The actual record player works (as of 7/01/2013). The white knob at top right of the base is the on/off-volume dial. The white tab-looking thing sticking out at the seven-o-clock position from the turntable is the speed selector with three settings: 45rpm, “N” for neutral, and 33rpm. As was standard from the 1950s to the 1980s with record players of this type, there is a larger pup-up cylinder in the center, so you can play 45rpm records. The holes between the turntable and the tone arm are speaker holes.
When you close the record player, this is the edge where the handle is. As you can see, we have part of the Superman curriculum vitae. The art running across the bottom, from Amazing World of Superman (Metropolis Edition) is another gem from the Swanderson team.
In the above image you can see the handle to the left, so you know which side this is. Another panel from Amazing World of Superman (Metropolis Edition).

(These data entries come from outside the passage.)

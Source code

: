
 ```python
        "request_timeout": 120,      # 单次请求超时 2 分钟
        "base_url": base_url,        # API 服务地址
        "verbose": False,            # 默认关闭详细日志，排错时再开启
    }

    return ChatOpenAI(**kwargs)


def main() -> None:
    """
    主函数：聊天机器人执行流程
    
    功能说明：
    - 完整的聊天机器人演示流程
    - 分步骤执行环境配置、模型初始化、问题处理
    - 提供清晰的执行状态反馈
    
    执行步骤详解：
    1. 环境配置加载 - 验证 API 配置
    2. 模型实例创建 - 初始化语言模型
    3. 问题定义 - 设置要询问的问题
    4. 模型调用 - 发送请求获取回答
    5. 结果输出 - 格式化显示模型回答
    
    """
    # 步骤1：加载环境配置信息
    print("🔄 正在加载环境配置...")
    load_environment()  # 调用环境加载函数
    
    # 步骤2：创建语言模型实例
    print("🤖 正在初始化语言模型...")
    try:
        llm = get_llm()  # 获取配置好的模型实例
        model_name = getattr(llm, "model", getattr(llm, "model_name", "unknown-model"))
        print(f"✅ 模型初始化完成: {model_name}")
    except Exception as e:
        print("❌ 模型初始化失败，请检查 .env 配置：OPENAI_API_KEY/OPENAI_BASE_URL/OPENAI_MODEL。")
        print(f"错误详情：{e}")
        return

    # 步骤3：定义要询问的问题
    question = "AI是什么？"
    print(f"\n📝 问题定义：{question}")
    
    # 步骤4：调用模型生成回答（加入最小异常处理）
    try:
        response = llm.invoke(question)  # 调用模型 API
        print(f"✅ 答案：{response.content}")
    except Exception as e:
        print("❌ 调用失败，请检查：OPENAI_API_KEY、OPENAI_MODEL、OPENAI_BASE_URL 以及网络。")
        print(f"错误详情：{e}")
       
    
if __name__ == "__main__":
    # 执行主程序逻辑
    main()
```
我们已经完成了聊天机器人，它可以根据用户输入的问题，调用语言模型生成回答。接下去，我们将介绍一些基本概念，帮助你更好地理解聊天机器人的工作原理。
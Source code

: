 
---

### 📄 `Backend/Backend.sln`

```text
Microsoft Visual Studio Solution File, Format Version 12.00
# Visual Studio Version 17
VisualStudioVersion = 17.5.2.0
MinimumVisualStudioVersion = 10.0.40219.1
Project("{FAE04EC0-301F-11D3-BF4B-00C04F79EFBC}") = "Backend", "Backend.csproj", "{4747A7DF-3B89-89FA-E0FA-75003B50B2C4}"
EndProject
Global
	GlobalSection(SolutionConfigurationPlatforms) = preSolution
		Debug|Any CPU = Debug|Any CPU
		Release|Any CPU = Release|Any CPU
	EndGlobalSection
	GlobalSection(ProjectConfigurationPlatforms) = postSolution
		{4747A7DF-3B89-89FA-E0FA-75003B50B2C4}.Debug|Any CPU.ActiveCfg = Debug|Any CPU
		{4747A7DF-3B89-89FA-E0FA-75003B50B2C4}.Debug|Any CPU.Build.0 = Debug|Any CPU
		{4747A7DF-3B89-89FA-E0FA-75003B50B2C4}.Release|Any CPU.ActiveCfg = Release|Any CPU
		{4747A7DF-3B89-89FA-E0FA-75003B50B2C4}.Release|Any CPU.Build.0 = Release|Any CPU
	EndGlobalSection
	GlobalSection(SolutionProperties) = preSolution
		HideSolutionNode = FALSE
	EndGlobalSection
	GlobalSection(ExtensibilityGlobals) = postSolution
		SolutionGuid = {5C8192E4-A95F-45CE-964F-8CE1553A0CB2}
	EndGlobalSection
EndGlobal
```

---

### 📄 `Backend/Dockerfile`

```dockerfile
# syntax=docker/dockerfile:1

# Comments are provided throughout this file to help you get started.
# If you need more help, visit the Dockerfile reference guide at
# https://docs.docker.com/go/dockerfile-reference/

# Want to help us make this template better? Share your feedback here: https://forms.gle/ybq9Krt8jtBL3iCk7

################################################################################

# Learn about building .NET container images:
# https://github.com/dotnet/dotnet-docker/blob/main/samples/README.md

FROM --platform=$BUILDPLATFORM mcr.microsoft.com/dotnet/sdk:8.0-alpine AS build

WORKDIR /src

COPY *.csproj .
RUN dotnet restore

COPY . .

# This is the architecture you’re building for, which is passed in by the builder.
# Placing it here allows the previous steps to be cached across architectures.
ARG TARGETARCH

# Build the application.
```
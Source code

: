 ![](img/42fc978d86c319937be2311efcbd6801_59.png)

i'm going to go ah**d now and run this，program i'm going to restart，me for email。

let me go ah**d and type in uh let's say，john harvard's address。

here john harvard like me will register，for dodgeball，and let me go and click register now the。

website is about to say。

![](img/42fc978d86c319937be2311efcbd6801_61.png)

Now you know that this was made in the USA by the Dejay Corp. I’m pretty sure this was a play on “deejay,” as in Disc Jockey.
Here we have the rest of that dynamic phrase. Note that, unlike the Kirk Alyn serial, THIS Superman only needs one hand (one pinkie?) to stop a train. And comic-book magic keeps the train from plowing forward another fifteen feet with a Superman-Pinkie-Finger hole in its front. Art from Amazing World of Superman (Metropolis Edition).
Here’s what the bottom of the record player looks like.
The first panel is Wayne Boring’s. I don’t know if this version of Supes’s origin is from a comic or magazine … it IS NOT from the 1973 Amazing World of Superman (Metropolis Edition).
However, it was also used in 1978 for a Pepsi place mat, a series of which also included Wonder Woman, Captain Marvel, Batman, and this guy. I think these place mats were originally from Pizza Hut (which is owned by PepsiCo). They are laminated.
You can see part of the Captain Marvel place mat at the bottom (I have two copies, so I’ve got each side showing). It’s called “Shazam!” because at the time Marvel Comics wouldn’t let DC use the name of their own character because Marvel was using it for their own different character of the same name. Of course that’s why the 1970s DC series was also called not by his name but by what he shouted to change.
Anyway, that’s the 1978 record player. Another time we’ll see front-and-back scans of the place mats.